アングル:悲願・最年少・初の女性、自民総裁決定へ 事実上の新首相
ロイター / 2024年9月26日 13時42分
Yoshifumi Takemoto
[東京 26日 ロイター] - 自民党総裁選が27日に投開票を迎え、次期首相が事実上決まる。史上最多となった立候補者9人のうち、マスコミ各社の調査では石破茂元幹事長(67)、小泉進次郎元環境相(43)、高市早苗経済安保相(63)の3氏が優勢とされるも接戦が予想される。最終的にはこのうち2人の決選投票となる可能性がある。
石破氏が勝利すれば「最後の挑戦」で悲願を達成する。小泉氏なら最年少、高市氏なら初の女性宰相の誕生となる。
総裁選は衆参両院の議長を除く国会議員票368票と、同数の党員・党友票(368票)を合わせた736票で争う。1回目の投票で過半数を得た候補がいない場合は上位2人による決選投票を行う。決選投票結果が引き分けの場合はくじ引きで決まる。
各種調査の多くでトップに立つ石破氏は、首相の有力候補と言われながらこれまで総裁選で勝利できず、今回で5回目の出馬となる。2012年の総裁選では党員から多くの支持を集め、1回目の投票でトップに立ったものの、国会議員票の比重が大幅に増す決選投票で安倍晋三氏に敗れた。
石破氏は今回が最後の挑戦と明言し、得意とする安全保障政策では米国だけに依存しない「アジア版NATO(北大西洋条約機構)」の創設を訴える。北朝鮮による拉致問題解決のため、東京と平壌の連絡事務所を設置する必要性も強調する。金融所得課税の強化と「原発ゼロ」をうたって物議をかもし、その後に軌道修正した。
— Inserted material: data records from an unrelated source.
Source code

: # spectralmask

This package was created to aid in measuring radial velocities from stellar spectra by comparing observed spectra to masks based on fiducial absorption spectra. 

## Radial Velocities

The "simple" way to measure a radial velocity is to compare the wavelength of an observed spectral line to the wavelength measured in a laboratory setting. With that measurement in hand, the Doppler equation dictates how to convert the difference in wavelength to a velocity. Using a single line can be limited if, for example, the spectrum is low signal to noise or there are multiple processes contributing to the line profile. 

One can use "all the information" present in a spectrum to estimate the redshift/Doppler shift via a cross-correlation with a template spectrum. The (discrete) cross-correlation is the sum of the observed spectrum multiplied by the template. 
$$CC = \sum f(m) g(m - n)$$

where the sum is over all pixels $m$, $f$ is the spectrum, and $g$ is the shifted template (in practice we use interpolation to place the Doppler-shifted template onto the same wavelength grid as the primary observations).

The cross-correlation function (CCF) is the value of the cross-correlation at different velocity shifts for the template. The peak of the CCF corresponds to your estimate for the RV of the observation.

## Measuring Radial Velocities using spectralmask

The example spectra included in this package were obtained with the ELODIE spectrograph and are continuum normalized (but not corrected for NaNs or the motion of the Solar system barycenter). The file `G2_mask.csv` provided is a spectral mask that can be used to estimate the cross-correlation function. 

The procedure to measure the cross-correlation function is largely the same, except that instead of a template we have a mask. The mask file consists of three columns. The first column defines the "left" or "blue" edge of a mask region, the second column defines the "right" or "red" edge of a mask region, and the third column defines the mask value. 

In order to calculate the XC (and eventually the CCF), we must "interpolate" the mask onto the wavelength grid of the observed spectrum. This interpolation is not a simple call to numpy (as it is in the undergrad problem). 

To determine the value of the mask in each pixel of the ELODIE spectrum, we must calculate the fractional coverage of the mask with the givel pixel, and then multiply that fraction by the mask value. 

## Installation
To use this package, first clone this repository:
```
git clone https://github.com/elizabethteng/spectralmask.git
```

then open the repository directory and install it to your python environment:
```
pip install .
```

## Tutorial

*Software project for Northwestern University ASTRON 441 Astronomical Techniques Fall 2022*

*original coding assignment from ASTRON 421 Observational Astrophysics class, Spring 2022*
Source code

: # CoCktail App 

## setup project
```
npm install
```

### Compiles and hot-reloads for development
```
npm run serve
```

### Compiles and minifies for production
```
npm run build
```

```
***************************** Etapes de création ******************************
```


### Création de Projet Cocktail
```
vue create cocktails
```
日銀の金融政策については中央銀行の独立性を尊重する考えを示している。
鳥取県八頭町出身の石破氏は、建設省(当時)の事務次官や鳥取県知事などを歴任した父親と親交の深かった田中角栄元首相から国会議員へ立候補することを勧められた。幹事長、防衛庁長官 防衛大臣、農水大臣、地方創生特命大臣などを歴任。ラーメン議連会長も務める。
小泉氏は国民に人気の高かった小泉純一郎元首相を父に持ち、早期の解散・総選挙をにらむ党内の国会議員から支持を集める。勝てば初代総理大臣の伊藤博文を抜き、最年少の首相誕生となる。新政権に対する国民の信を問うべきとし、自身が勝利すれば衆議院を即時解散する方針を表明している。
郵政民営化を争点に総裁選を戦った父親と同様、改革に積極的な姿勢を前面に打ち出し、終身雇用を前提とした労働市場の流動化やライドシェアの全面解禁を訴える。就任すればまずは物価高対策、1年以内に規制緩和、中長期的な課題として地方を含めた産業育成に取り組むとしている。
神奈川県横須賀市生まれの小泉氏は、父・純一郎元首相の秘書を務めたのち、2009年に衆院議員に初当選して現在5期目。環境大臣時代にレジ袋の有料化を進めた。フリーアナウンサーの妻、滝川クリステル氏との間に2人の子どもがいる。同じ神奈川が選挙区の菅義偉前首相が小泉氏の支持を明らかにしている。
高市氏は金融緩和と積極的な財政出動を進めた「アベノミクス」の流れを明確に引き継ぎ、選挙期間中も日銀の追加利上げをけん制している。防衛力増強の財源となる増税にも反対している。ロイターが実施した9月の企業調査では、望ましい次期首相として石破氏に続き僅差で2位につけた[]。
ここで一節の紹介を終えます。